Search the records for the string "Project" and copy every line where it turns up.

Material supplied Start Marker

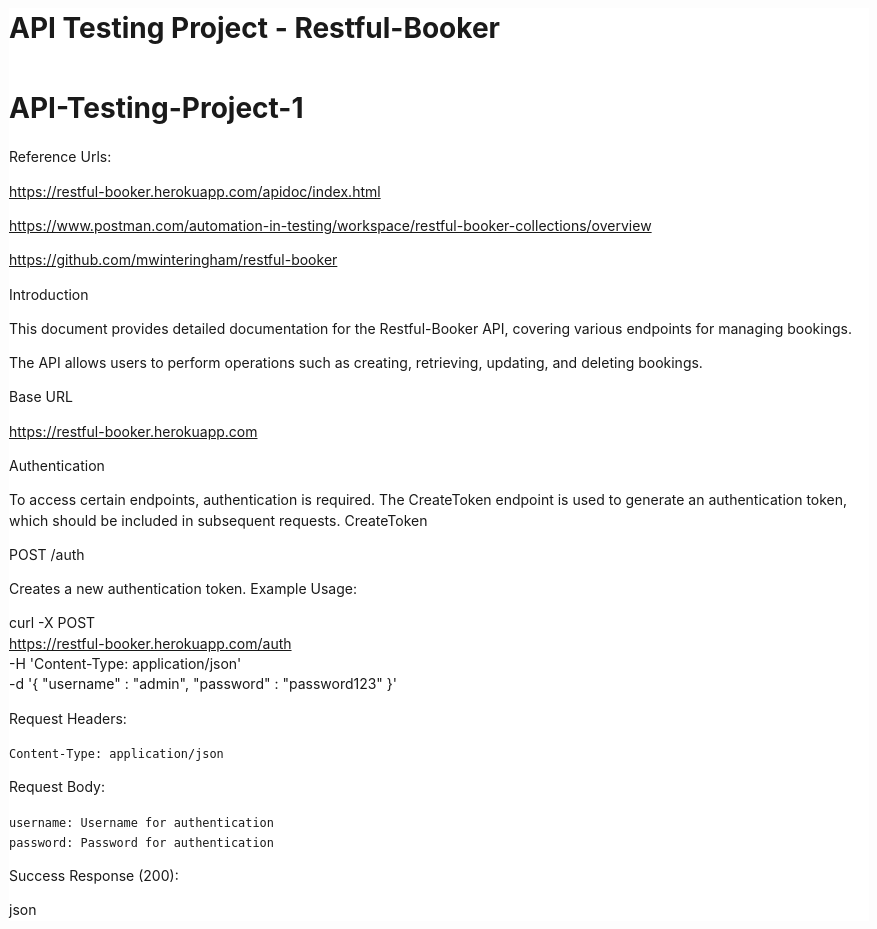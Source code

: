# API Testing Project - Restful-Booker

# API-Testing-Project-1

Reference Urls:

https://restful-booker.herokuapp.com/apidoc/index.html

https://www.postman.com/automation-in-testing/workspace/restful-booker-collections/overview

https://github.com/mwinteringham/restful-booker

Introduction

This document provides detailed documentation for the Restful-Booker API, covering various endpoints for managing bookings. 

The API allows users to perform operations such as creating, retrieving, updating, and deleting bookings.

Base URL

https://restful-booker.herokuapp.com

Authentication

To access certain endpoints, authentication is required. The CreateToken endpoint is used to generate an authentication token, which should be included in subsequent requests.
CreateToken



POST /auth

Creates a new authentication token.
Example Usage:



curl -X POST \
  https://restful-booker.herokuapp.com/auth \
  -H 'Content-Type: application/json' \
  -d '{
    "username" : "admin",
    "password" : "password123"
}'

Request Headers:

    Content-Type: application/json

Request Body:

    username: Username for authentication
    password: Password for authentication

Success Response (200):

json
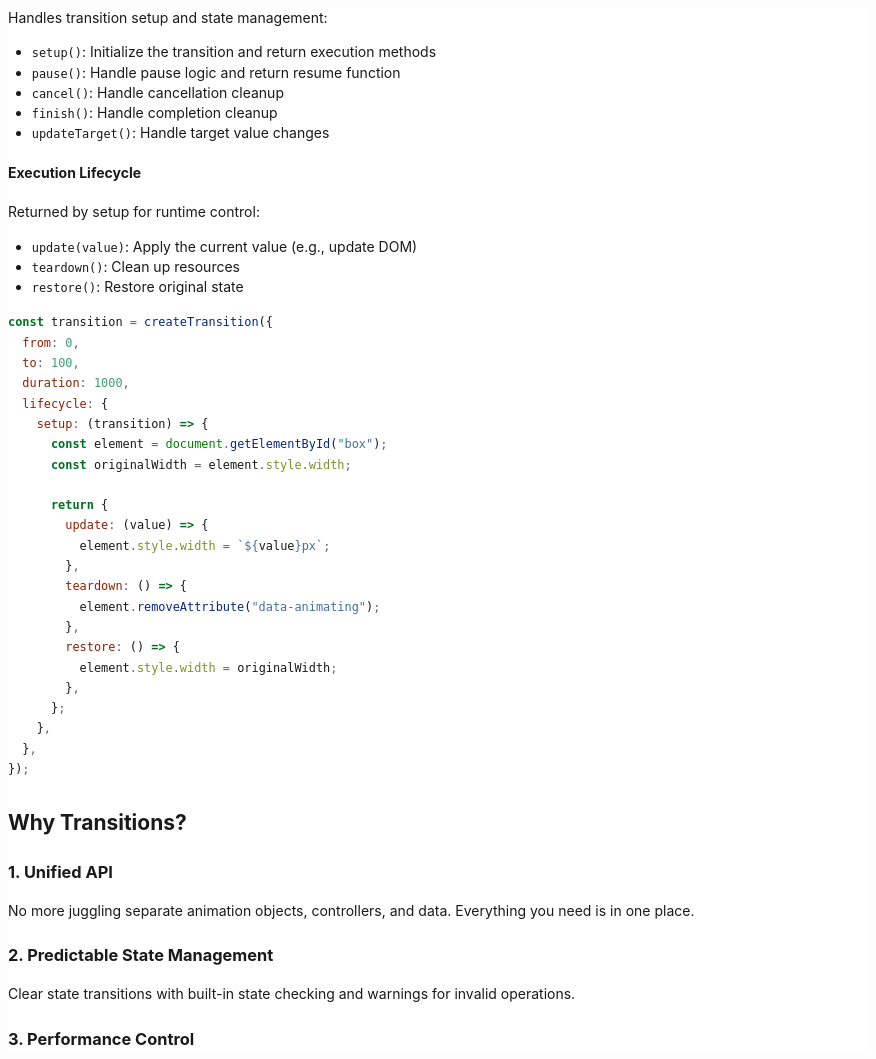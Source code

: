 Handles transition setup and state management:

- `setup()`: Initialize the transition and return execution methods
- `pause()`: Handle pause logic and return resume function
- `cancel()`: Handle cancellation cleanup
- `finish()`: Handle completion cleanup
- `updateTarget()`: Handle target value changes

#### Execution Lifecycle

Returned by setup for runtime control:

- `update(value)`: Apply the current value (e.g., update DOM)
- `teardown()`: Clean up resources
- `restore()`: Restore original state

```js
const transition = createTransition({
  from: 0,
  to: 100,
  duration: 1000,
  lifecycle: {
    setup: (transition) => {
      const element = document.getElementById("box");
      const originalWidth = element.style.width;

      return {
        update: (value) => {
          element.style.width = `${value}px`;
        },
        teardown: () => {
          element.removeAttribute("data-animating");
        },
        restore: () => {
          element.style.width = originalWidth;
        },
      };
    },
  },
});
```

## Why Transitions?

### 1. **Unified API**

No more juggling separate animation objects, controllers, and data. Everything you need is in one place.

### 2. **Predictable State Management**

Clear state transitions with built-in state checking and warnings for invalid operations.

### 3. **Performance Control**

Material supplied End Marker

### Output:
:# API Testing Project - Restful-Booker
# API-Testing-Project-1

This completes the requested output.